第8話

「やっぱ無理! 嫌だ! エッダを侮辱した奴と一緒に戦うとか絶対無理! 行きたくない!」


 イグナーツはぐしゃぐしゃと頭をかきむしる。整っていた美しい亜麻色の髪が台無しだ。

 エッダはとっさに腰を浮かして、イグナーツに手を伸ばした。


「ちょっと、落ち着きなさい」

「落ち着けないよ。思い返すたびに腹立たしくてたまらない」


 唸るようにイグナーツが言う。

 もしかしたら、エッダが予想した以上にひどい言われようだったのかもしれない。「薬ではなく毒ではないか」と疑われたこと以外にも、何かあったのだろうか。

 そうだとしても、イグナーツには関係ない。そうあらねばならない。

 エッダは、浮かせた腰をもとに戻すと、努めて冷静に言った。


「私のことで貴方が心を乱す必要なんてないのよ。もう気にしないで……」


 エッダが言い終わらないうちに、イグナーツががばりと顔を上げる。眉を吊り上げたその表情は明らかに怒りのそれだ。強い光を湛えた瞳がエッダを射る。

 エッダは息を呑んだ。


「何言ってるんだよ。乱すに決まってるだろ。エッダは俺の女神だ」

「……もう、その呼び方やめてちょうだい」


 エッダはイグナーツから目をそらすと、ぽつりとつぶやいた。


「病気のこともこの顔のことも、貴方が責任を感じることじゃないのよ……」


 エッダの顔に広がるあばた。これは、もとをたどればイグナーツがきっかけだった。疱瘡ほうそうにかかったのはイグナーツの方が先だったのだ。

 エッダが九歳、イグナーツが五歳の時だ。

 イグナーツが疱瘡を患った時、エッダは母親と彼の屋敷を訪ねた。イグナーツのお見舞いに行くという母に無理を言って、ついて行ったのだ。

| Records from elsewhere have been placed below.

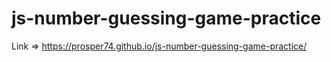 # js-number-guessing-game-practice

Link => https://prosper74.github.io/js-number-guessing-game-practice/
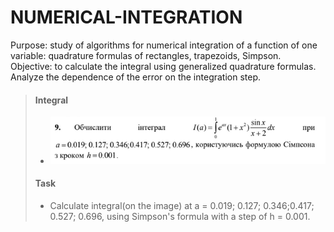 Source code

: # NUMERICAL-INTEGRATION<br/>
Purpose: study of algorithms for numerical integration of a function of one
variable: quadrature formulas of rectangles, trapezoids,
Simpson.<br/>
Objective: to calculate the integral using generalized quadrature formulas.
Analyze the dependence of the error on the integration step.<br/>
> #### Integral<br/>
> 
> - ![integral image](https://github.com/NataPavel/NUMERICAL-INTEGRATION/blob/main/integral.png?raw=true)
> #### Task<br/>
>
> - Calculate integral(on the image) at a = 0.019; 0.127; 0.346;0.417; 0.527; 0.696, using Simpson's formula with a step of h = 0.001.
>
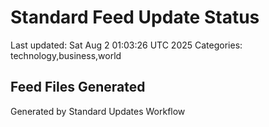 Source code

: # Standard Feed Update Status
Last updated: Sat Aug  2 01:03:26 UTC 2025
Categories: technology,business,world

## Feed Files Generated

Generated by Standard Updates Workflow
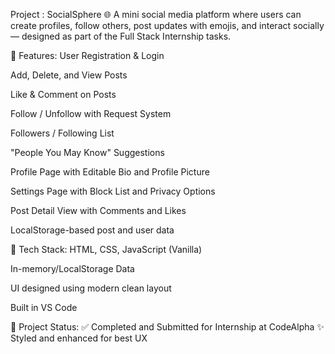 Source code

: Project : SocialSphere 🌐
A mini social media platform where users can create profiles, follow others, post updates with emojis, and interact socially — designed as part of the Full Stack Internship tasks.

🔗 Features:
User Registration & Login

Add, Delete, and View Posts

Like & Comment on Posts

Follow / Unfollow with Request System

Followers / Following List

"People You May Know" Suggestions

Profile Page with Editable Bio and Profile Picture

Settings Page with Block List and Privacy Options

Post Detail View with Comments and Likes

LocalStorage-based post and user data

🧩 Tech Stack:
HTML, CSS, JavaScript (Vanilla)

In-memory/LocalStorage Data

UI designed using modern clean layout

Built in VS Code

🏁 Project Status:
✅ Completed and Submitted for Internship at CodeAlpha
✨ Styled and enhanced for best UX
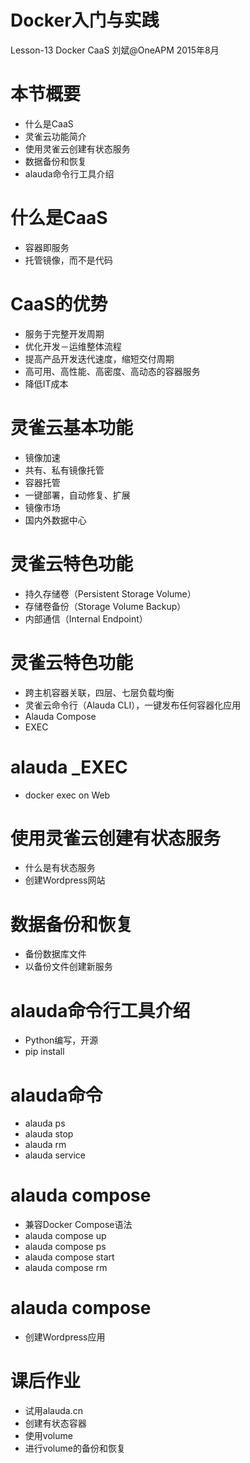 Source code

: # Docker入门与实践

Lesson-13 Docker CaaS
刘斌@OneAPM
2015年8月

# 本节概要

- 什么是CaaS
- 灵雀云功能简介
- 使用灵雀云创建有状态服务
- 数据备份和恢复
- alauda命令行工具介绍

# 什么是CaaS

- 容器即服务
- 托管镜像，而不是代码

# CaaS的优势

- 服务于完整开发周期
- 优化开发－运维整体流程
- 提高产品开发迭代速度，缩短交付周期
- 高可用、高性能、高密度、高动态的容器服务
- 降低IT成本

# 灵雀云基本功能

- 镜像加速
- 共有、私有镜像托管
- 容器托管
- 一键部署，自动修复、扩展
- 镜像市场
- 国内外数据中心

# 灵雀云特色功能

- 持久存储卷（Persistent Storage Volume）
- 存储卷备份（Storage Volume Backup）
- 内部通信（Internal Endpoint）

# 灵雀云特色功能

- 跨主机容器关联，四层、七层负载均衡
- 灵雀云命令行（Alauda CLI），一键发布任何容器化应用
- Alauda Compose
- EXEC

# alauda _EXEC

- docker exec on Web

# 使用灵雀云创建有状态服务

- 什么是有状态服务
- 创建Wordpress网站

# 数据备份和恢复

- 备份数据库文件
- 以备份文件创建新服务

# alauda命令行工具介绍

- Python编写，开源
- pip install

# alauda命令

- alauda ps
- alauda stop
- alauda rm
- alauda service

# alauda compose

- 兼容Docker Compose语法
- alauda compose up
- alauda compose ps
- alauda compose start
- alauda compose rm

# alauda compose

- 创建Wordpress应用


# 课后作业

- 试用alauda.cn
- 创建有状态容器
- 使用volume
- 进行volume的备份和恢复

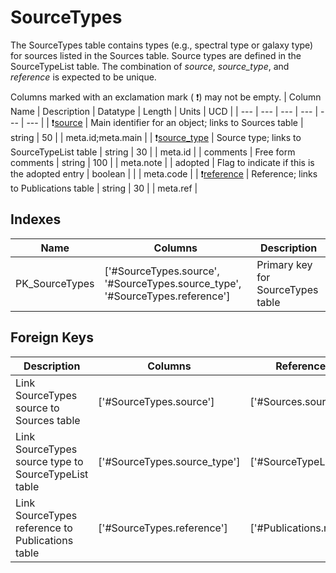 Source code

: # SourceTypes
The SourceTypes table contains types (e.g., spectral type or galaxy type) for sources listed in the Sources table. Source types are defined in the SourceTypeList table. The combination of *source*, *source_type*, and *reference* is expected to be unique.


Columns marked with an exclamation mark ( :exclamation:) may not be empty.
| Column Name | Description | Datatype | Length | Units  | UCD |
| --- | --- | --- | --- | --- | --- |
| :exclamation:<ins>source</ins> | Main identifier for an object; links to Sources table | string | 50 |  | meta.id;meta.main  |
| :exclamation:<ins>source_type</ins> | Source type; links to SourceTypeList table | string | 30 |  | meta.id  |
| comments | Free form comments | string | 100 |  | meta.note  |
| adopted | Flag to indicate if this is the adopted entry | boolean |  |  | meta.code  |
| :exclamation:<ins>reference</ins> | Reference; links to Publications table | string | 30 |  | meta.ref  |

## Indexes
| Name | Columns | Description |
| --- | --- | --- |
| PK_SourceTypes | ['#SourceTypes.source', '#SourceTypes.source_type', '#SourceTypes.reference'] | Primary key for SourceTypes table |

## Foreign Keys
| Description | Columns | Referenced Columns |
| --- | --- | --- |
| Link SourceTypes source to Sources table | ['#SourceTypes.source'] | ['#Sources.source'] |
| Link SourceTypes source type to SourceTypeList table | ['#SourceTypes.source_type'] | ['#SourceTypeList.source_type'] |
| Link SourceTypes reference to Publications table | ['#SourceTypes.reference'] | ['#Publications.reference'] |
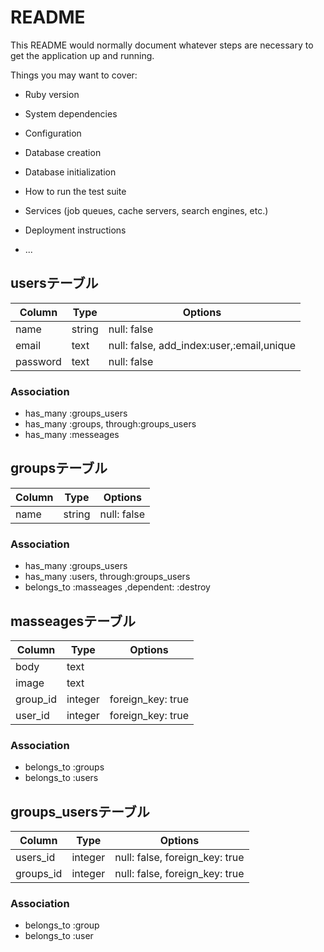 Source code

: # README

This README would normally document whatever steps are necessary to get the
application up and running.

Things you may want to cover:

* Ruby version

* System dependencies

* Configuration

* Database creation

* Database initialization

* How to run the test suite

* Services (job queues, cache servers, search engines, etc.)

* Deployment instructions

* ...


## usersテーブル

|Column|Type|Options|
|------|----|-------|
|name|string|null: false|
|email|text|null: false, add_index:user,:email,unique|
|password|text|null: false|




### Association
- has_many :groups_users
- has_many :groups, through:groups_users
- has_many :messeages



## groupsテーブル

|Column|Type|Options|
|------|----|-------|
|name|string|null: false|




### Association
- has_many :groups_users
- has_many :users, through:groups_users
- belongs_to :masseages ,dependent: :destroy




## masseagesテーブル

|Column|Type|Options|
|------|----|-------|
|body|text||
|image|text||
|group_id|integer|foreign_key: true|
|user_id|integer|foreign_key: true|


### Association
- belongs_to :groups
- belongs_to :users


## groups_usersテーブル

|Column|Type|Options|
|------|----|-------|
|users_id|integer|null: false, foreign_key: true|
|groups_id|integer|null: false, foreign_key: true|

### Association
- belongs_to :group
- belongs_to :user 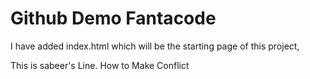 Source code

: # Github Demo Fantacode

I have added index.html which will be the starting page of this project,

This is sabeer's Line.
How to Make Conflict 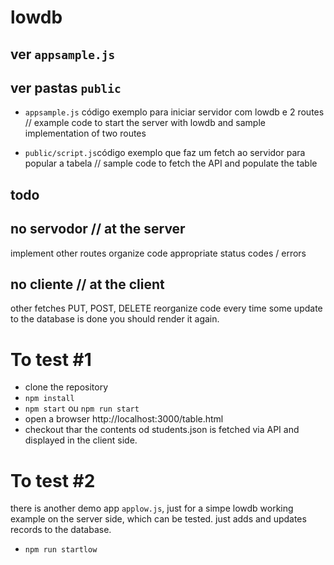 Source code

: # lowdb

## ver `appsample.js`
## ver pastas `public`

* `appsample.js` código exemplo para iniciar servidor com lowdb e 2 routes // example code to start the server with lowdb and sample implementation of two routes

* `public/script.js`código exemplo que faz um fetch ao servidor para popular a tabela // sample code to fetch the API and populate the table

## todo

## no servodor // at the server 
implement other routes
organize code 
appropriate  status codes / errors

## no cliente // at the client
other fetches PUT, POST, DELETE
reorganize code
every time some update to the database is done you should render it again.

# To test #1
* clone the repository
* `npm install`
* `npm start` ou `npm run start`
* open  a browser http://localhost:3000/table.html
* checkout thar the contents od students.json is fetched via API and displayed in the client side.

# To test #2
there is another demo app `applow.js`, just for a simpe lowdb working example on the server side, which can be tested. just adds and updates records to the database.
* `npm run startlow`
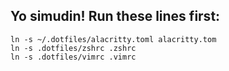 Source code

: ## Yo simudin! Run these lines first:

`ln -s ~/.dotfiles/alacritty.toml alacritty.tom`\
`ln -s .dotfiles/zshrc .zshrc`\
`ln -s .dotfiles/vimrc .vimrc`
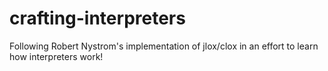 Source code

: # crafting-interpreters
Following Robert Nystrom's implementation of jlox/clox in an effort to learn how interpreters work!
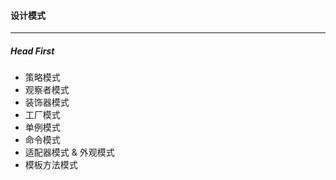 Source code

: #### 设计模式

--- 
##### Head First
* 策略模式
* 观察者模式
* 装饰器模式
* 工厂模式
* 单例模式
* 命令模式
* 适配器模式 & 外观模式
* 模板方法模式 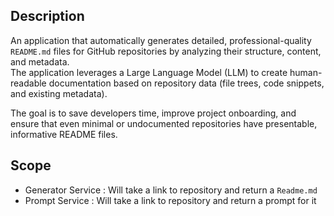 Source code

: ## Description
An application that automatically generates detailed, professional-quality `README.md` files for GitHub repositories by analyzing their structure, content, and metadata.  
The application leverages a Large Language Model (LLM) to create human-readable documentation based on repository data (file trees, code snippets, and existing metadata).

The goal is to save developers time, improve project onboarding, and ensure that even minimal or undocumented repositories have presentable, informative README files.
## Scope
- Generator Service : Will take a link to repository and return a `Readme.md`
- Prompt Service : Will take a link to repository and return a prompt for it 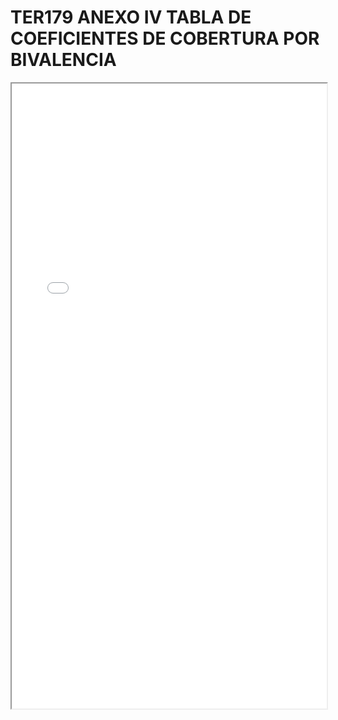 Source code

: 
# TER179 ANEXO IV TABLA DE COEFICIENTES DE COBERTURA POR BIVALENCIA

<iframe src="../TER179 ANEXO IV TABLA DE COEFICIENTES DE COBERTURA POR BIVALENCIA.pdf" width="100%" height="1000px"></iframe>

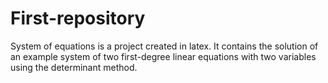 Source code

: # First-repository
System of equations is a project created in latex. 
It contains the solution of an example system of two first-degree linear equations with two variables using the determinant method.
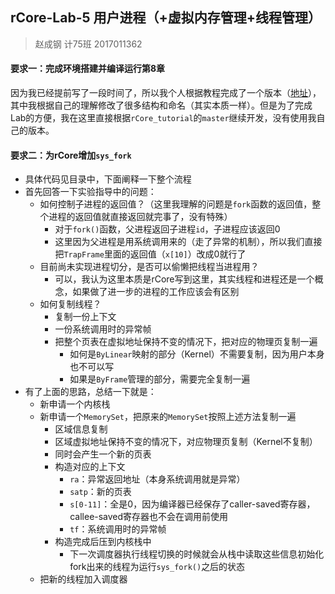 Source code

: ## rCore-Lab-5 用户进程（+虚拟内存管理+线程管理）

> 赵成钢 计75班 2017011362

#### 要求一：完成环境搭建并编译运行第8章
因为我已经提前写了一段时间了，所以我个人根据教程完成了一个版本（[地址](https://github.com/LyricZhao/rCore-OS)），其中我根据自己的理解修改了很多结构和命名（其实本质一样）。但是为了完成Lab的方便，我在这里直接根据`rCore_tutorial`的`master`继续开发，没有使用我自己的版本。

#### 要求二：为rCore增加`sys_fork`

- 具体代码见目录中，下面阐释一下整个流程
- 首先回答一下实验指导中的问题：
  - 如何控制子进程的返回值？（这里我理解的问题是`fork`函数的返回值，整个进程的返回值就直接返回就完事了，没有特殊）
    - 对于`fork()`函数，父进程返回子进程`id`，子进程应该返回0
    - 这里因为父进程是用系统调用来的（走了异常的机制），所以我们直接把`TrapFrame`里面的返回值（`x[10]`）改成0就行了
  - 目前尚未实现进程切分，是否可以偷懒把线程当进程用？
    - 可以，我认为这里本质是rCore写到这里，其实线程和进程还是一个概念，如果做了进一步的进程的工作应该会有区别
  - 如何复制线程？
    - 复制一份上下文
    - 一份系统调用时的异常帧
    - 把整个页表在虚拟地址保持不变的情况下，把对应的物理页复制一遍
      - 如何是`ByLinear`映射的部分（Kernel）不需要复制，因为用户本身也不可以写
      - 如果是`ByFrame`管理的部分，需要完全复制一遍
- 有了上面的思路，总结一下就是：
  - 新申请一个内核栈
  - 新申请一个`MemorySet`，把原来的`MemorySet`按照上述方法复制一遍
    - 区域信息复制
    - 区域虚拟地址保持不变的情况下，对应物理页复制（Kernel不复制）
    - 同时会产生一个新的页表
    - 构造对应的上下文
      - `ra`：异常返回地址（本身系统调用就是异常）
      - `satp`：新的页表
      - `s[0-11]`：全是0，因为编译器已经保存了caller-saved寄存器，callee-saved寄存器也不会在调用前使用
      - `tf`：系统调用时的异常帧
    - 构造完成后压到内核栈中
      - 下一次调度器执行线程切换的时候就会从栈中读取这些信息初始化fork出来的线程为运行`sys_fork()`之后的状态
  - 把新的线程加入调度器

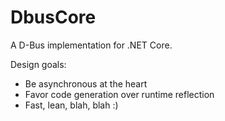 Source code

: # DbusCore
A D-Bus implementation for .NET Core.

Design goals: 
* Be asynchronous at the heart
* Favor code generation over runtime reflection
* Fast, lean, blah, blah :)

 エッダはイグナーツのことが心配だった。どんな調子か気になったし、一目でいいから彼に会いたいと思った。しかし、イグナーツの屋敷に到着するなり、自身の母親やイグナーツの母親、さらには屋敷の使用人たちからも、「イグナーツには会わせられない」と強く言われてしまったのだ。

 イグナーツに会うこと叶わず、その日エッダは使用人たちとお茶を飲んだりボードゲームをしたりして過ごした。その際、使用人たちにイグナーツの病状を尋ねたが、皆言葉を濁してはっきりと答えてくれなかった。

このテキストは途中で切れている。